▸ WORK INSTRUCTIONS
If a line below includes the string "Verify", copy it.

⟨

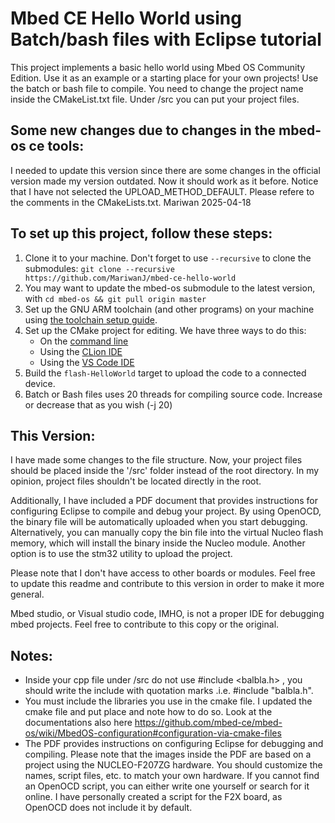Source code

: # Mbed CE Hello World using Batch/bash files with Eclipse tutorial
This project implements a basic hello world using Mbed OS Community Edition.  Use it as an example or a starting place for your own projects!
Use the batch or bash file to compile. You need to change the project name inside the CMakeList.txt file. Under /src you can put your project files.

## Some new changes due to changes in the mbed-os ce tools: 
I needed to update this version since there are some changes in the official version made my version outdated. Now it should work as it before. 
Notice that I have not selected the UPLOAD_METHOD_DEFAULT. Please refere to the comments in the CMakeLists.txt.  Mariwan 2025-04-18

## To set up this project, follow these steps:

1. Clone it to your machine.  Don't forget to use `--recursive` to clone the submodules: `git clone --recursive https://github.com/MariwanJ/mbed-ce-hello-world `
2. You may want to update the mbed-os submodule to the latest version, with `cd mbed-os && git pull origin master`
3. Set up the GNU ARM toolchain (and other programs) on your machine using [the toolchain setup guide](https://github.com/mbed-ce/mbed-os/wiki/Toolchain-Setup-Guide).
4. Set up the CMake project for editing.  We have three ways to do this:
    - On the [command line](https://github.com/mbed-ce/mbed-os/wiki/Project-Setup:-Command-Line)
    - Using the [CLion IDE](https://github.com/mbed-ce/mbed-os/wiki/Project-Setup:-CLion)
    - Using the [VS Code IDE](https://github.com/mbed-ce/mbed-os/wiki/Project-Setup:-VS-Code)
5. Build the `flash-HelloWorld` target to upload the code to a connected device.
6. Batch or Bash files uses 20 threads for compiling source code. Increase or decrease that as you wish (-j 20)

## This Version: 

I have made some changes to the file structure. Now, your project files should be placed inside the '/src' folder instead of the root directory. In my opinion, project files shouldn't be located directly in the root.

Additionally, I have included a PDF document that provides instructions for configuring Eclipse to compile and debug your project. By using OpenOCD, the binary file will be automatically uploaded when you start debugging. Alternatively, you can manually copy the bin file into the virtual Nucleo flash memory, which will install the binary inside the Nucleo module. Another option is to use the stm32 utility to upload the project.

Please note that I don't have access to other boards or modules. Feel free to update this readme and contribute to this version in order to make it more general.

Mbed studio, or Visual studio code, IMHO, is not a proper IDE for debugging mbed projects. Feel free to contribute to this copy or the original. 

## Notes:
- Inside your cpp file under /src do not use #include <balbla.h> , you should write the include with quotation marks .i.e. #include "balbla.h".
- You must include the libraries you use in the cmake file. I updated the cmake file and put place and note how to do so. Look at the documentations also here https://github.com/mbed-ce/mbed-os/wiki/MbedOS-configuration#configuration-via-cmake-files
- The PDF provides instructions on configuring Eclipse for debugging and compiling. Please note that the images inside the PDF are based on a project using the NUCLEO-F207ZG hardware. You should customize the names, script files, etc. to match your own hardware. If you cannot find an OpenOCD script, you can either write one yourself or search for it online. I have personally created a script for the F2X board, as OpenOCD does not include it by default.
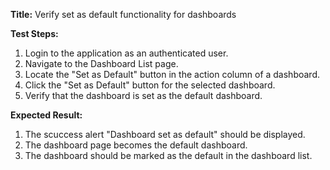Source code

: **Title:** Verify set as default functionality for dashboards

**Test Steps:**
1. Login to the application as an authenticated user.
2. Navigate to the Dashboard List page.
3. Locate the "Set as Default" button in the action column of a dashboard.
4. Click the "Set as Default" button for the selected dashboard.
5. Verify that the dashboard is set as the default dashboard.


**Expected Result:**
1. The scuccess alert "Dashboard set as default" should be displayed.
2. The dashboard page becomes the default dashboard.
3. The dashboard should be marked as the default in the dashboard list.

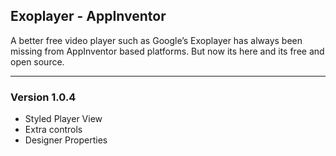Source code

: ## Exoplayer - AppInventor

A better free video player such as Google’s Exoplayer has always been missing from AppInventor based platforms. But now its here and its free and open source.

***

### Version 1.0.4

- Styled Player View
- Extra controls
- Designer Properties
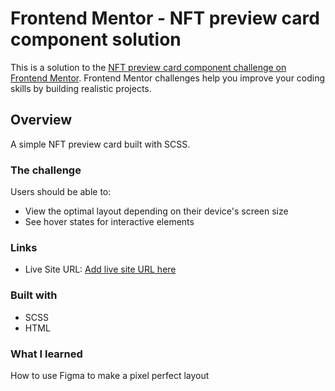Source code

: # Frontend Mentor - NFT preview card component solution

This is a solution to the [NFT preview card component challenge on Frontend Mentor](https://www.frontendmentor.io/challenges/nft-preview-card-component-SbdUL_w0U). Frontend Mentor challenges help you improve your coding skills by building realistic projects.

## Overview

A simple NFT preview card built with SCSS.

### The challenge

Users should be able to:

- View the optimal layout depending on their device's screen size
- See hover states for interactive elements

### Links

- Live Site URL: [Add live site URL here](https://mrfinesse47.github.io/NFT-preview-card/)

### Built with

- SCSS
- HTML

### What I learned

How to use Figma to make a pixel perfect layout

⟩

▸ YOUR SOLUTION
: **Title:** Verify set as default functionality for dashboards
5. Verify that the dashboard is set as the default dashboard.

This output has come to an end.